自分で決めたと思うけど

編集学校で、自分史を振り返っている。ここまでの人生を振り返って、50以上の史実(笑)を書き連ねるところから始まるのだけど、気がついたら70近くになっていた。

書き出してみると面白いもので、10年ごとに密度が違う。気持ちや感情や思い出の質も違う。

わたしは大学卒業まではいわゆる普通の線路の上を走っていたけど(高校まで公立、大学受験で東京の大学、的な)、その後は目まぐるしく曲がったりくねったりその度に勝手に自分で進路を選んできた。もしかしたらいま後ろ向きに進んでいるかもしれないくらいには角度が変わっていると思う。

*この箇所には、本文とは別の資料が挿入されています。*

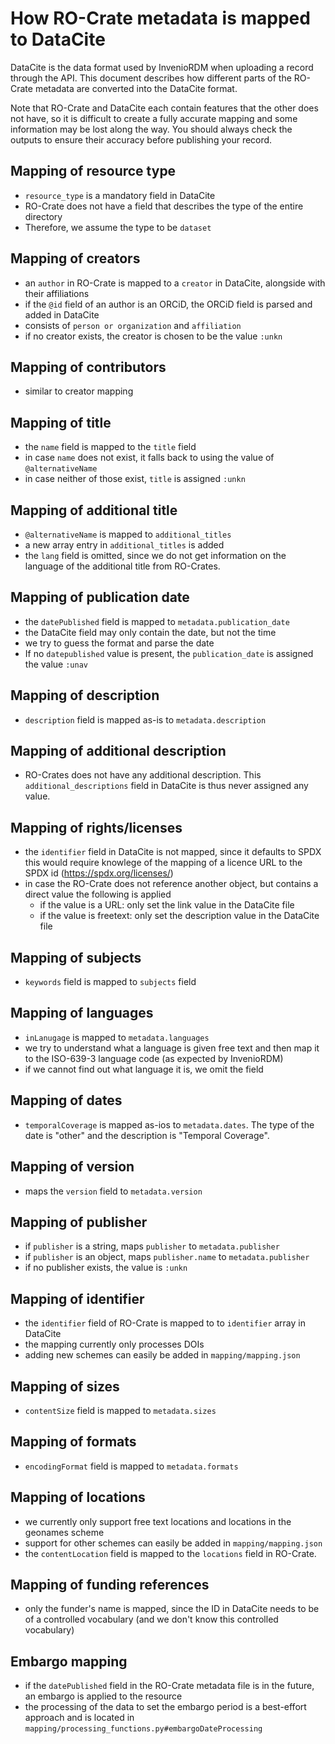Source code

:# How RO-Crate metadata is mapped to DataCite

DataCite is the data format used by InvenioRDM when uploading a record through the API. This document describes how different parts of the RO-Crate metadata are converted into the DataCite format.

Note that RO-Crate and DataCite each contain features that the other does not have, so it is difficult to create a fully accurate mapping and some information may be lost along the way. You should always check the outputs to ensure their accuracy before publishing your record.

## Mapping of resource type

- `resource_type` is a mandatory field in DataCite
-  RO-Crate does not have a field that describes the type of the entire directory
-  Therefore, we assume the type to be `dataset`

## Mapping of creators

- an `author` in RO-Crate is mapped to a `creator` in DataCite, alongside with their affiliations
- if the `@id` field of an author is an ORCiD, the ORCiD field is parsed and added in DataCite
- consists of `person or organization` and `affiliation`
- if no creator exists, the creator is chosen to be the value `:unkn`

## Mapping of contributors

- similar to creator mapping

## Mapping of title

- the `name` field is mapped to the `title` field
- in case `name` does not exist, it falls back to using the value of `@alternativeName`
- in case neither of those exist, `title` is assigned `:unkn`

## Mapping of additional title 

- `@alternativeName` is mapped to `additional_titles`
- a new array entry in `additional_titles` is added
- the `lang` field is omitted, since we do not get information on the language of the additional title from RO-Crates.

## Mapping of publication date

- the `datePublished` field is mapped to `metadata.publication_date`
- the DataCite field may only contain the date, but not the time
- we try to guess the format and parse the date
- If no `datepublished` value is present, the `publication_date` is assigned the value `:unav`

## Mapping of description

- `description` field is mapped as-is to `metadata.description`

## Mapping of additional description

- RO-Crates does not have any additional description. This `additional_descriptions` field in DataCite is thus never assigned any value.

## Mapping of rights/licenses

- the `identifier` field in DataCite is not mapped, since it defaults to SPDX this would require knowlege of the mapping of a licence URL to the SPDX id (https://spdx.org/licenses/)
- in case the RO-Crate does not reference another object, but contains a direct value the following is applied
  - if the value is a URL: only set the link value in the DataCite file
  - if the value is freetext: only set the description value in the DataCite file

## Mapping of subjects

- `keywords` field is mapped to `subjects` field

## Mapping of languages

- `inLanugage` is mapped to `metadata.languages`
- we try to understand what a language is given free text and then map it to the ISO-639-3 language code (as expected by InvenioRDM)
- if we cannot find out what language it is, we omit the field

## Mapping of dates

- `temporalCoverage` is mapped as-ios to `metadata.dates`. The type of the date is "other" and the description is "Temporal Coverage".

## Mapping of version

- maps the `version` field to `metadata.version`

## Mapping of publisher

- if `publisher` is a string, maps `publisher` to `metadata.publisher`
- if `publisher` is an object, maps `publisher.name` to `metadata.publisher`
- if no publisher exists, the value is `:unkn`

## Mapping of identifier

- the `identifier` field of RO-Crate is mapped to to `identifier` array in DataCite
- the mapping currently only processes DOIs
- adding new schemes can easily be added in `mapping/mapping.json` 

## Mapping of sizes

- `contentSize` field is mapped to `metadata.sizes`

## Mapping of formats

- `encodingFormat` field is mapped to `metadata.formats`

## Mapping of locations

- we currently only support free text locations and locations in the geonames scheme
- support for other schemes can easily be added in `mapping/mapping.json`
- the `contentLocation` field is mapped to the `locations` field in RO-Crate.

## Mapping of funding references

- only the funder's name is mapped, since the ID in DataCite needs to be of a controlled vocabulary (and we don't know this controlled vocabulary)

## Embargo mapping

- if the `datePublished` field in the RO-Crate metadata file is in the future, an embargo is applied to the resource
- the processing of the data to set the embargo period is a best-effort approach and is located in `mapping/processing_functions.py#embargoDateProcessing`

そうそう、勝手に自分で、と、思いながら進んできたのだ。

大学卒業して就職したとき、退職して理学療法士になるためにふたつめの大学に入ったとき、結婚したとき、理学療法士として就職したとき、仕事を離れて大学院に進んだとき、離婚したとき、教員になったとき、二度めの結婚をしたとき、SOMの仕事を始めたとき、いつだって、自分主体に自分の進路を選んできたのだ、と。

けれど自分史を作成してみたら、そこには常に誰かがいて。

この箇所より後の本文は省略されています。